== Exercise objective ==
Check every line below for the word "positioned" and copy each one that has it.

== Entries shown ==
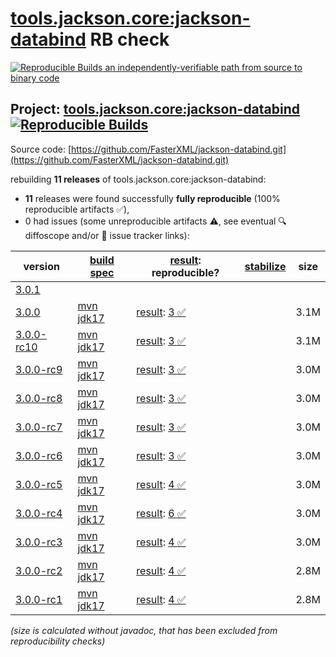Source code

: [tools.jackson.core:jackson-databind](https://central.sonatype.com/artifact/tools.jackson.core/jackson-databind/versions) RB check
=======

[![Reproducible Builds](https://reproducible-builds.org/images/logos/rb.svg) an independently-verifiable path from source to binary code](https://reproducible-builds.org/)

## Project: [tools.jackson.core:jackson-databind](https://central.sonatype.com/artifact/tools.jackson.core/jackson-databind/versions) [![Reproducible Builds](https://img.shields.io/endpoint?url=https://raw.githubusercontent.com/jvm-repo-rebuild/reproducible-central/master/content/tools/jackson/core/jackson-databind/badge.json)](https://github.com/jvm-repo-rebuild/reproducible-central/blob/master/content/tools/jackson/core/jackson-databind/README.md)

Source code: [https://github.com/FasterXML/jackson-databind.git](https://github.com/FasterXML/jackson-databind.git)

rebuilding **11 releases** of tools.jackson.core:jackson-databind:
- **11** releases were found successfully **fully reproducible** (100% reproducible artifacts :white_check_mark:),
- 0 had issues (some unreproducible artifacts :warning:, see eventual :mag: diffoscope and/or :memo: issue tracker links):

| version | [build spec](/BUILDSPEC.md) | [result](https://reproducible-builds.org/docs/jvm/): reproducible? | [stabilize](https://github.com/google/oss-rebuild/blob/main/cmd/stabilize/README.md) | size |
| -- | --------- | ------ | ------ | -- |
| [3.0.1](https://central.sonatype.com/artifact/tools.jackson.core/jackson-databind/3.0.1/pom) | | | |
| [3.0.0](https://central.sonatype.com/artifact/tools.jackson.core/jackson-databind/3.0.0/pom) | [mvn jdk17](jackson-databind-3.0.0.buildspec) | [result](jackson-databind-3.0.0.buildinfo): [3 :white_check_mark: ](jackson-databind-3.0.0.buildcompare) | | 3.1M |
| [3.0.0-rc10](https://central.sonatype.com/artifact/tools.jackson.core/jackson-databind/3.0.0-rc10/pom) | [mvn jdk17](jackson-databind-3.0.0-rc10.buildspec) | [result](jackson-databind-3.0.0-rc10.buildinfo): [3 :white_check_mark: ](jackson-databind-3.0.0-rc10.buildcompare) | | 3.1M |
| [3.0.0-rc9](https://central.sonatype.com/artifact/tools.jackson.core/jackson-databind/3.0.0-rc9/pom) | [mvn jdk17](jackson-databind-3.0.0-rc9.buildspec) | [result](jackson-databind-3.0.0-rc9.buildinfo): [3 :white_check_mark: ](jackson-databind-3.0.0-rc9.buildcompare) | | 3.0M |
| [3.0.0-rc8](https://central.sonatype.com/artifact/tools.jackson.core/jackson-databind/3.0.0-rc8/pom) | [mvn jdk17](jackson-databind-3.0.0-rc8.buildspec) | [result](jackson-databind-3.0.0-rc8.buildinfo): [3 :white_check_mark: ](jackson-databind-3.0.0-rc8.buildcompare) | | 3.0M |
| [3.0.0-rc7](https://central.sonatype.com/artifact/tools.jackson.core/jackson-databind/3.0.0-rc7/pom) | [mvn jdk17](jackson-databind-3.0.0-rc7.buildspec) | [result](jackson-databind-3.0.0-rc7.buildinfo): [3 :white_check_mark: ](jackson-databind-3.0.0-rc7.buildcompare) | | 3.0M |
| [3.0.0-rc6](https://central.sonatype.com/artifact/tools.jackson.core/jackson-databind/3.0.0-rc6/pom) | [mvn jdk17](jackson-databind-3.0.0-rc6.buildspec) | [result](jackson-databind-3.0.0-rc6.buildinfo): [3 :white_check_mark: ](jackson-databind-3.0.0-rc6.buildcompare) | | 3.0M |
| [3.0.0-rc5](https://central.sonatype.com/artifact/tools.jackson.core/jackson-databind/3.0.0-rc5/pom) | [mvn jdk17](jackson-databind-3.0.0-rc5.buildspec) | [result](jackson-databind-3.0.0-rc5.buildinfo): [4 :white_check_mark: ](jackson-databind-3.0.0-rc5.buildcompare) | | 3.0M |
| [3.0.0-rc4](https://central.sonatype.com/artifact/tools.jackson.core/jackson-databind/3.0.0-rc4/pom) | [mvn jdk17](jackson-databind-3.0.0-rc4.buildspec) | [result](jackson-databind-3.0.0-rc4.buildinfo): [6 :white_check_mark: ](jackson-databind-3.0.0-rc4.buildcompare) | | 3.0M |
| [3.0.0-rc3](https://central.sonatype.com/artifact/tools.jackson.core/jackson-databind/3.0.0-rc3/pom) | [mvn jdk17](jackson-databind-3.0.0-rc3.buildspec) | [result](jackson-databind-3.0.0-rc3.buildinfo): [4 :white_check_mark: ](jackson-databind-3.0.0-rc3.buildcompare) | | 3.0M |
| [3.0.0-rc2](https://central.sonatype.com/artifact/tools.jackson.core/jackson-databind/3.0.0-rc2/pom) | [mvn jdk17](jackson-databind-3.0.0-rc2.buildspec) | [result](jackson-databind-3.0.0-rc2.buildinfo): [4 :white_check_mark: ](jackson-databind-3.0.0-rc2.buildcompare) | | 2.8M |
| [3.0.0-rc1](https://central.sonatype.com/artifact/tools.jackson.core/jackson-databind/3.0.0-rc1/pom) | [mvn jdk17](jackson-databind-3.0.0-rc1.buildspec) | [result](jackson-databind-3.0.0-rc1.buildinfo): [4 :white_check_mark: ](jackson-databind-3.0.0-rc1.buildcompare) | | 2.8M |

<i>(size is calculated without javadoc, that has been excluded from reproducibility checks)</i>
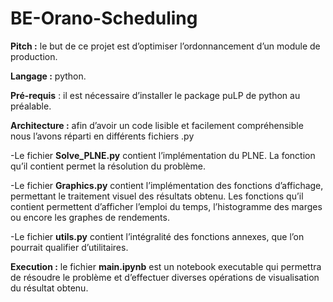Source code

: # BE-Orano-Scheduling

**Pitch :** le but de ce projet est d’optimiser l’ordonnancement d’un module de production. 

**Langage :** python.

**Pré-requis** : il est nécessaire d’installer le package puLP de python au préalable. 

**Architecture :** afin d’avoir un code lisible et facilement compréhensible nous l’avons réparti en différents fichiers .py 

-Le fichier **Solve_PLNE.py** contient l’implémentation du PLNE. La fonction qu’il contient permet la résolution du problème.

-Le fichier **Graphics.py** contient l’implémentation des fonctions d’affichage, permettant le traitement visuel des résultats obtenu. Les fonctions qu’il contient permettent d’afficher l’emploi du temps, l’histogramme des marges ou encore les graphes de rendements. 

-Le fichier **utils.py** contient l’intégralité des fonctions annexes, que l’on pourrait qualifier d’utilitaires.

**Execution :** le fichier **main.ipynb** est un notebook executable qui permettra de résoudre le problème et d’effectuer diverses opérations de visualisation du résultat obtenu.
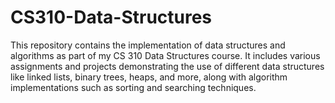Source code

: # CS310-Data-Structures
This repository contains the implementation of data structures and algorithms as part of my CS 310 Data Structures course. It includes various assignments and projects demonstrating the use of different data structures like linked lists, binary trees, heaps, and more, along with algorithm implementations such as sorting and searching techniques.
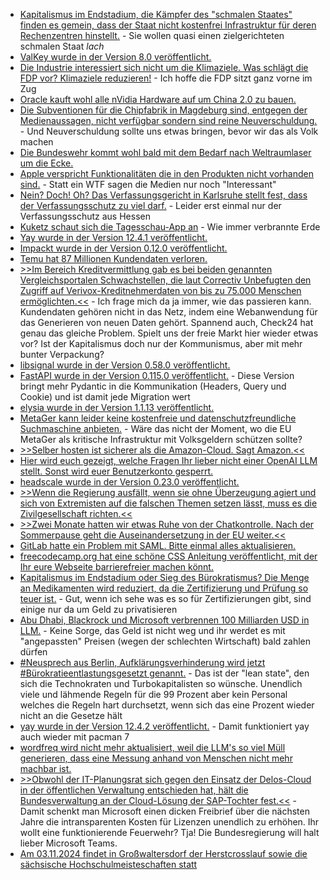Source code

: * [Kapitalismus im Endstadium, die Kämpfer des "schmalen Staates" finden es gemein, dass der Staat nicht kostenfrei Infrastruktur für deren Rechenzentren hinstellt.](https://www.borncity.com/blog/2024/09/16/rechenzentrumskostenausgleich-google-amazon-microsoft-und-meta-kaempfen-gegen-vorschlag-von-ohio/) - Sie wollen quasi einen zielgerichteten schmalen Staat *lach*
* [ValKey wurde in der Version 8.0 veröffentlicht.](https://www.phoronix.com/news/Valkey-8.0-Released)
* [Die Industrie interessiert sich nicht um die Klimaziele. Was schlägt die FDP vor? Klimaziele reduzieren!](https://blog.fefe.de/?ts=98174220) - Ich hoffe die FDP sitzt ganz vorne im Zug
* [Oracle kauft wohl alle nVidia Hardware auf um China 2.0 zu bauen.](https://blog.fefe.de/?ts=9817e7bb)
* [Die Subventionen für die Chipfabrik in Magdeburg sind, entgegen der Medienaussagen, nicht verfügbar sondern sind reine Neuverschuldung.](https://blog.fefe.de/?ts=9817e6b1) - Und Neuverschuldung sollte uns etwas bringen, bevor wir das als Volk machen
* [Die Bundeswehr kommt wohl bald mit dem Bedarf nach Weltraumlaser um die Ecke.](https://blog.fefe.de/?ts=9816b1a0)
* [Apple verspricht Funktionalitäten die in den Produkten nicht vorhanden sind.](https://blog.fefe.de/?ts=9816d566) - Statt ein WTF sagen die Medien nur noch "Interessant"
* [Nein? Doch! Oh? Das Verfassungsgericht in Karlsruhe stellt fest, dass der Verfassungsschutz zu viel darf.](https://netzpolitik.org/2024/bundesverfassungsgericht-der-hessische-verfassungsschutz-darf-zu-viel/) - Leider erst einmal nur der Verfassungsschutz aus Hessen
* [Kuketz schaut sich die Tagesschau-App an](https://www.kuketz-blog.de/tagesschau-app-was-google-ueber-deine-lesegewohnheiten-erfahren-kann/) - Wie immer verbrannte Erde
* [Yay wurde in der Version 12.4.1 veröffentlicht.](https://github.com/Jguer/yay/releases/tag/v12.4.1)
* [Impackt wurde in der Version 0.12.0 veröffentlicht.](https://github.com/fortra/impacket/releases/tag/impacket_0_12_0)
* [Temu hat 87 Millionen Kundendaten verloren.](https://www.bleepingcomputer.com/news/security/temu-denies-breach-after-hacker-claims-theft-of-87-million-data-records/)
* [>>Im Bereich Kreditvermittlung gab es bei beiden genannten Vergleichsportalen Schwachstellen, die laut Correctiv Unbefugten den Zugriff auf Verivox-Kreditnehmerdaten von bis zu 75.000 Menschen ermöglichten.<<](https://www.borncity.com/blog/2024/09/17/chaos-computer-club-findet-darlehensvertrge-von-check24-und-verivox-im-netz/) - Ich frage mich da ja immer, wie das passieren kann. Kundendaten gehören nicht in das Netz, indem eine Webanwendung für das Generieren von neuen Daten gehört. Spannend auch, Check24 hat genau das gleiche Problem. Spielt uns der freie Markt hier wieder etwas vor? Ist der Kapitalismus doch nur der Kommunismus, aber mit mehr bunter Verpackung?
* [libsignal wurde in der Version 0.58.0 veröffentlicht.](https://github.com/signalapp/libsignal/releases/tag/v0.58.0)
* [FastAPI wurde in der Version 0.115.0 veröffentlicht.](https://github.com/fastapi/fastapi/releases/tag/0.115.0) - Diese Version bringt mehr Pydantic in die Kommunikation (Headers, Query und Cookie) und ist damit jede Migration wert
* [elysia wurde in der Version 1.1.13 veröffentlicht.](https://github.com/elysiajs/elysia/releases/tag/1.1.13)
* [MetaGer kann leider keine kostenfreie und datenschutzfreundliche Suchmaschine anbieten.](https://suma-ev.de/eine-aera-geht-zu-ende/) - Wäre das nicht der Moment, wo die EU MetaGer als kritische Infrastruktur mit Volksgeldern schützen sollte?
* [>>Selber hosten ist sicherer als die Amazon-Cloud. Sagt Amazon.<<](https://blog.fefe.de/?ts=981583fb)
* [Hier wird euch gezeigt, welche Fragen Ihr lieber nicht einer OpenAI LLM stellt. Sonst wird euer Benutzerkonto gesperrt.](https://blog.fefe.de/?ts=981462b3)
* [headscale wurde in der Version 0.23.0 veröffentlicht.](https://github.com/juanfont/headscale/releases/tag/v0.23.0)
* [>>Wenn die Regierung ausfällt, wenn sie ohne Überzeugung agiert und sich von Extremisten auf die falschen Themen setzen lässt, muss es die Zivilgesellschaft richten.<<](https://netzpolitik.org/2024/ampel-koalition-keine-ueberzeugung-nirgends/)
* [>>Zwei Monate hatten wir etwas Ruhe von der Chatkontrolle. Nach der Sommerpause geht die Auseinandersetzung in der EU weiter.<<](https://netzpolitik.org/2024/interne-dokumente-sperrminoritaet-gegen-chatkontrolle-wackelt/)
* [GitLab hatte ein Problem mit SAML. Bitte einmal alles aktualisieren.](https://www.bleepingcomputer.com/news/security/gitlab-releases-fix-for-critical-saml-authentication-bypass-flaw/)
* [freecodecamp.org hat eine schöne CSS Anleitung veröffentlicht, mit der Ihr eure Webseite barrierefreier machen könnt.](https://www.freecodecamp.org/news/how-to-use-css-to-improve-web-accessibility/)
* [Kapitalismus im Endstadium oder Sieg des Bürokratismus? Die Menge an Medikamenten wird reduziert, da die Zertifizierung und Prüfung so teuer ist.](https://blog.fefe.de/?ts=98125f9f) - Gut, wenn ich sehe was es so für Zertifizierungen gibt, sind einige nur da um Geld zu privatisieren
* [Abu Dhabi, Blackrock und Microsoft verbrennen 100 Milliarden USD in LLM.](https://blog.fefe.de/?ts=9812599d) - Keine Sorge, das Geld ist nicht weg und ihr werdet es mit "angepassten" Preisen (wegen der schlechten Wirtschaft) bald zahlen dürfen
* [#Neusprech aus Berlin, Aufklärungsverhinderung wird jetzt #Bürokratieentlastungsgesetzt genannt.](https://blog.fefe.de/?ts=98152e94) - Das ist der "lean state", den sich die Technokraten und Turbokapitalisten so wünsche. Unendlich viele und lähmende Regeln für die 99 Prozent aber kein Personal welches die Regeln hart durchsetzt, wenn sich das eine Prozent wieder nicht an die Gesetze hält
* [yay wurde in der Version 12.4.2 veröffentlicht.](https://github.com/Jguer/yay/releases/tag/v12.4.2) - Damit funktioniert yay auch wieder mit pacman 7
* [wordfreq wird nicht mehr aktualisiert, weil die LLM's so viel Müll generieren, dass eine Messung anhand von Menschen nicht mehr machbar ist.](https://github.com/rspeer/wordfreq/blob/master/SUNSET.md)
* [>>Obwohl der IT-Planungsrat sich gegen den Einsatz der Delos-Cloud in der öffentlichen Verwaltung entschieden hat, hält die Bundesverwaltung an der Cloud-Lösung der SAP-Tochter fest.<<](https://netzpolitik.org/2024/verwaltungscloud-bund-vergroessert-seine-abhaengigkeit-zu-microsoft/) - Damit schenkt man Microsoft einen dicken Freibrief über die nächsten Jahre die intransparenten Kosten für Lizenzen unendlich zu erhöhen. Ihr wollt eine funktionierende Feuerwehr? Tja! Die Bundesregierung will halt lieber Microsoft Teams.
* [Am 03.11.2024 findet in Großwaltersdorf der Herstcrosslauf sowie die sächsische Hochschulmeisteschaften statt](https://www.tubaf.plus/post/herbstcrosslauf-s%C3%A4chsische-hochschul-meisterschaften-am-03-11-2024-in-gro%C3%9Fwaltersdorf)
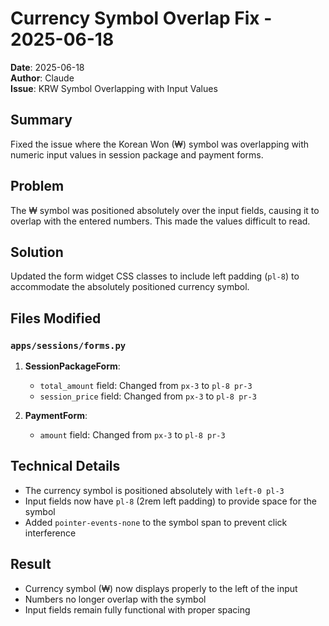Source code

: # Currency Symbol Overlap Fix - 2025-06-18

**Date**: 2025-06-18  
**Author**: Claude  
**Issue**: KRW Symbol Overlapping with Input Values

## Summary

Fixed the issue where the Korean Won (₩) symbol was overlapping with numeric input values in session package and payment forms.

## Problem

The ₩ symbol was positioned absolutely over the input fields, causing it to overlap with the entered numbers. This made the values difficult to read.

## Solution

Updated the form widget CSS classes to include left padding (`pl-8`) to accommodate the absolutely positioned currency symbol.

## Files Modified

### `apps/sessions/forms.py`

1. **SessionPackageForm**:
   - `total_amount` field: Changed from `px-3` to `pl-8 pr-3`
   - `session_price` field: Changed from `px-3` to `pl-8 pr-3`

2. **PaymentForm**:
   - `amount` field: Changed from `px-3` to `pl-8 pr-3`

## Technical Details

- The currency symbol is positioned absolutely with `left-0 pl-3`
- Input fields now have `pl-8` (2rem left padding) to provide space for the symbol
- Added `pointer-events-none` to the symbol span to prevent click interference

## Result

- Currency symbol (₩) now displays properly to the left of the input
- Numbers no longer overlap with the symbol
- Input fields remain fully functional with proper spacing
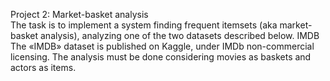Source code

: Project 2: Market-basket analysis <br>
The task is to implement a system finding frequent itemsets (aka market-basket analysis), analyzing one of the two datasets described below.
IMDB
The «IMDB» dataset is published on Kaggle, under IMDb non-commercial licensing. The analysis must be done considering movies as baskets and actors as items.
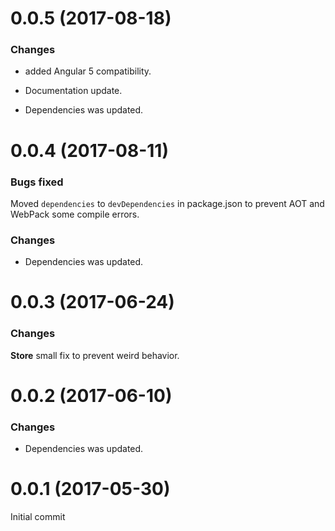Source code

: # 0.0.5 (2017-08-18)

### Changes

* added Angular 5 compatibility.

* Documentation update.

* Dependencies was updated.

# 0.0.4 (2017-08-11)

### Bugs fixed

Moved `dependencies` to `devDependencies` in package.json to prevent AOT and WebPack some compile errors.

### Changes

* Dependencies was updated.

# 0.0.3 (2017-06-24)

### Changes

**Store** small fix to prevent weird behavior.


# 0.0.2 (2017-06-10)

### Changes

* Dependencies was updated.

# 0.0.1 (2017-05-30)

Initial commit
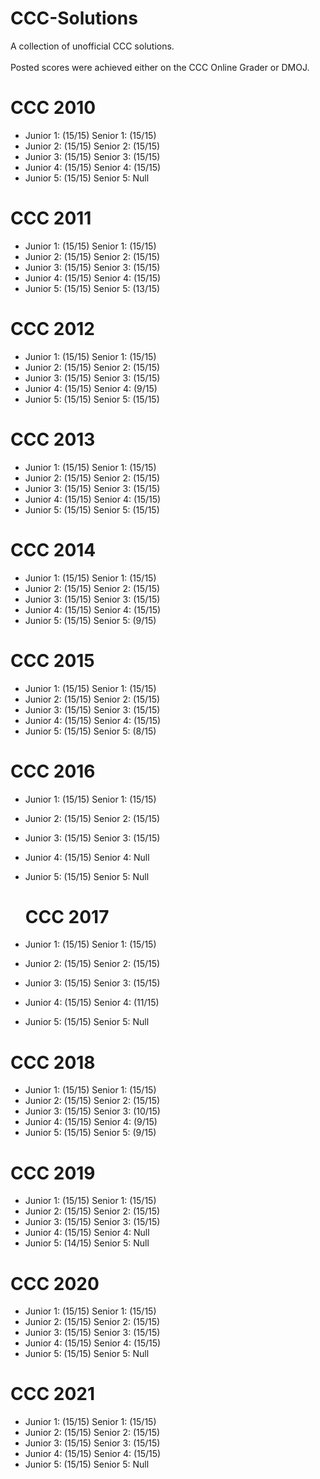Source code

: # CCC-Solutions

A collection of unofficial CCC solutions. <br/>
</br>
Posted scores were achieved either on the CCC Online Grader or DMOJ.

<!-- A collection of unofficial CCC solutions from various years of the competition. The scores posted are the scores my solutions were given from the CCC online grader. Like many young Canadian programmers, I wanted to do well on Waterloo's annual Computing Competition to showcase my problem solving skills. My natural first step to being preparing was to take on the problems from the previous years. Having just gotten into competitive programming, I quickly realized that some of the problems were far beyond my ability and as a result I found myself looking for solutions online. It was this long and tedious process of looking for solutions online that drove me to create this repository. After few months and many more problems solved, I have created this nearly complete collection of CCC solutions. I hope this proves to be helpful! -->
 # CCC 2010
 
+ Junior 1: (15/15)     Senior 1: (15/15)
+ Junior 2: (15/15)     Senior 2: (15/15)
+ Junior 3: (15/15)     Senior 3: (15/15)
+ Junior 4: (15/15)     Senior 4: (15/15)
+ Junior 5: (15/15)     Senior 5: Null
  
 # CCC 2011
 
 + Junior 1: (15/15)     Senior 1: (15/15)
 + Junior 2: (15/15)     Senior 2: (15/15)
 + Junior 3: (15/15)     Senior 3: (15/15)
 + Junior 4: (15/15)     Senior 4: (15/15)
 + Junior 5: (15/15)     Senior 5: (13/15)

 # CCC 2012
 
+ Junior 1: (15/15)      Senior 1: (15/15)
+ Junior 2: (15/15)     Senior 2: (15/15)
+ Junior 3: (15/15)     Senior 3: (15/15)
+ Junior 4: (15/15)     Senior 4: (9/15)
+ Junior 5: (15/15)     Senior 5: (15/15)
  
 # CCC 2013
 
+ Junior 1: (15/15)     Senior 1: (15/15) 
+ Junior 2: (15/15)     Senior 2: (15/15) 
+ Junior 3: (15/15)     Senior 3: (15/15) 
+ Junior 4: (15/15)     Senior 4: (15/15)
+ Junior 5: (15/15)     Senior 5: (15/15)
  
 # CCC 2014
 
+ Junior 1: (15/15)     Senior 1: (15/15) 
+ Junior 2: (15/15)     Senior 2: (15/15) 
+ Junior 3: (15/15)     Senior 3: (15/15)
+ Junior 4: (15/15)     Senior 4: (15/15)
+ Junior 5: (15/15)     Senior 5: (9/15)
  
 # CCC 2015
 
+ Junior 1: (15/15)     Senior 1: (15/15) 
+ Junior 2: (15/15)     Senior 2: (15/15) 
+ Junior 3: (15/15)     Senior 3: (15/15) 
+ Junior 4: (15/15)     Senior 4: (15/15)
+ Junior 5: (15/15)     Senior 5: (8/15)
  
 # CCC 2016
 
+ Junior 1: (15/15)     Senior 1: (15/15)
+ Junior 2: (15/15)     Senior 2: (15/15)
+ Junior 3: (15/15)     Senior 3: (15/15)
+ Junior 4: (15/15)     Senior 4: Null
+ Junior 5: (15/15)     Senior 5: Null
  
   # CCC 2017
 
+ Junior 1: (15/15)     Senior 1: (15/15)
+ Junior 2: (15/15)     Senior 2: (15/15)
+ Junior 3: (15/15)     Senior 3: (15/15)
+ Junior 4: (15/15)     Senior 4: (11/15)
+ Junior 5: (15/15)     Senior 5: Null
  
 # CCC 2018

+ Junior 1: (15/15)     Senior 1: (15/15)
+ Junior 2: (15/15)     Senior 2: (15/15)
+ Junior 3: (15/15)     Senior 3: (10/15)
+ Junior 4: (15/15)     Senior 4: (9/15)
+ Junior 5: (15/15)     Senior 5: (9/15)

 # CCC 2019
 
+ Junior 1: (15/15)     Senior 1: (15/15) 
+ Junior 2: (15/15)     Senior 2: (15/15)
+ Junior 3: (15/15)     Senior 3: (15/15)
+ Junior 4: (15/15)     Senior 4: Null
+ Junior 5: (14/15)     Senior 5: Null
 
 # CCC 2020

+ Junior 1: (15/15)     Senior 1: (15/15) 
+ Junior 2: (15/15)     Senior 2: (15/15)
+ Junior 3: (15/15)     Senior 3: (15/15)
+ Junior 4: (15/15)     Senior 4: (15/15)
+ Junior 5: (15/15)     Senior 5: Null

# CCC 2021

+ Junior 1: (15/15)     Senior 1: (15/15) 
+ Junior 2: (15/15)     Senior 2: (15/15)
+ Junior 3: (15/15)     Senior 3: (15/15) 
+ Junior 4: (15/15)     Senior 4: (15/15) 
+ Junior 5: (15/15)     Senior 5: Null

== Exercise answer ==
The ₩ symbol was positioned absolutely over the input fields, causing it to overlap with the entered numbers. This made the values difficult to read.
Updated the form widget CSS classes to include left padding (`pl-8`) to accommodate the absolutely positioned currency symbol.
- The currency symbol is positioned absolutely with `left-0 pl-3`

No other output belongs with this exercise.